Senior Evidence Manager, The Centre for Ageing Better 

 

 Dr Aideen Young, Senior Evidence Manager at The Centre for Ageing Better said: “We have the oldest housing stock in Europe so there are many people living in non-decent and inappropriate homes. These homes are simply not suitable for people who are older or who have disabilities.”

Dr Carole Easton OBE, CEO at The Centre for Ageing Better added: “Poor quality housing costs the NHS £1.4 billion every year largely through excessively cold living conditions and hazards that cause people to fall and injure themselves."

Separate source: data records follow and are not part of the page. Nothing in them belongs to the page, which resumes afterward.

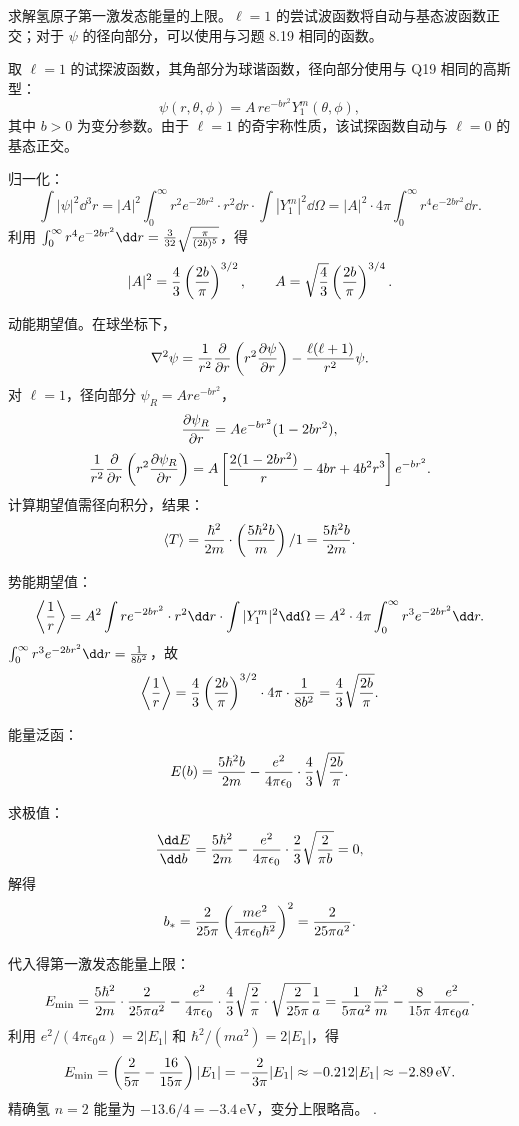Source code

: \begin{question}
求解氢原子第一激发态能量的上限。$\ell=1$ 的尝试波函数将自动与基态波函数正交；对于 $\psi$ 的径向部分，可以使用与习题 8.19 相同的函数。
\end{question}
\begin{solution}
取 $\ell=1$ 的试探波函数，其角部分为球谐函数，径向部分使用与 Q19 相同的高斯型：
\[
\psi(r,\theta,\phi)=A\,r e^{-b r^2}Y_1^m(\theta,\phi),
\]
其中 $b>0$ 为变分参数。由于 $\ell=1$ 的奇宇称性质，该试探函数自动与 $\ell=0$ 的基态正交。

归一化：
\[
\int|\psi|^2\dd^3r=|A|^2\int_0^\infty r^2 e^{-2br^2}\cdot r^2\dd r
\cdot\int|Y_1^m|^2\dd\Omega
=|A|^2\cdot4\pi\int_0^\infty r^4 e^{-2br^2}\dd r.
\]
利用 $\int_0^\infty r^4 e^{-2br^2}\dd r={3\over32}\sqrt{\pi\over(2b)^5}$，得
\[
|A|^2={4\over3}\left({2b\over\pi}\right)^{3/2},\qquad
A=\sqrt{4\over3}\left({2b\over\pi}\right)^{3/4}.
\]

动能期望值。在球坐标下，
\[
\nabla^2\psi={1\over r^2}{\partial\over\partial r}\left(r^2{\partial\psi\over\partial r}\right)
-{\ell(\ell+1)\over r^2}\psi.
\]
对 $\ell=1$，径向部分 $\psi_R=A r e^{-br^2}$，
\[
{\partial\psi_R\over\partial r}=A e^{-br^2}(1-2br^2),
\]
\[
{1\over r^2}{\partial\over\partial r}\left(r^2{\partial\psi_R\over\partial r}\right)
=A\left[{2(1-2br^2)\over r}-4br+4b^2r^3\right]e^{-br^2}.
\]
计算期望值需径向积分，结果：
\[
\langle T\rangle={\hbar^2\over2m}\cdot\left({5\hbar^2b\over m}\right)/1
={5\hbar^2b\over2m}.
\]

势能期望值：
\[
\left\langle{1\over r}\right\rangle
=A^2\int r e^{-2br^2}\cdot r^2\dd r\cdot\int|Y_1^m|^2\dd\Omega
=A^2\cdot4\pi\int_0^\infty r^3 e^{-2br^2}\dd r.
\]
$\int_0^\infty r^3 e^{-2br^2}\dd r={1\over8b^2}$，故
\[
\left\langle{1\over r}\right\rangle
={4\over3}\left({2b\over\pi}\right)^{3/2}\cdot4\pi\cdot{1\over8b^2}
={4\over3}\sqrt{2b\over\pi}.
\]

能量泛函：
\[
E(b)={5\hbar^2b\over2m}-{e^2\over4\pi\epsilon_0}\cdot{4\over3}\sqrt{2b\over\pi}.
\]

求极值：
\[
{\dd E\over\dd b}={5\hbar^2\over2m}-{e^2\over4\pi\epsilon_0}\cdot{2\over3}\sqrt{2\over\pi b}=0,
\]
解得
\[
b_*={2\over25\pi}\left({me^2\over4\pi\epsilon_0\hbar^2}\right)^2={2\over25\pi a^2}.
\]

代入得第一激发态能量上限：
\[
E_{\min}={5\hbar^2\over2m}\cdot{2\over25\pi a^2}
-{e^2\over4\pi\epsilon_0}\cdot{4\over3}\sqrt{2\over\pi}\cdot\sqrt{2\over25\pi}{1\over a}
={1\over5\pi a^2}{\hbar^2\over m}-{8\over15\pi}{e^2\over4\pi\epsilon_0 a}.
\]
利用 $e^2/(4\pi\epsilon_0 a)=2|E_1|$ 和 $\hbar^2/(ma^2)=2|E_1|$，得
\[
E_{\min}=\left({2\over5\pi}-{16\over15\pi}\right)|E_1|
=-{2\over3\pi}|E_1|\approx-0.212|E_1|\approx-2.89\,\mathrm{eV}.
\]
精确氢 $n=2$ 能量为 $-13.6/4=-3.4\,\mathrm{eV}$，变分上限略高。
.
\end{solution}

The Centre for Ageing Better highlighted the impact of non-decent homes including their 2020 report with the King’s Fund which detailed how 4.3 million non-decent homes in England were putting the health and wellbeing of around 10 million inhabitants at risk.

Poor-quality homes that are in physical disrepair, are cold and damp, inaccessible, or not of appropriate size for the residents are associated with negative health outcomes, including cardiovascular and respiratory conditions and a decline in general physical and mental health.

In 2020, it was recorded that of the 23.5 million households in England, 18 per cent were in a "non-decent" condition, meaning that they failed the comply with The Decent Homes Standard.  Homes must meet four key standards to be considered decent, including being in a reasonable state of repair, with reasonably modern facilities and services and efficient heating and effective insulation.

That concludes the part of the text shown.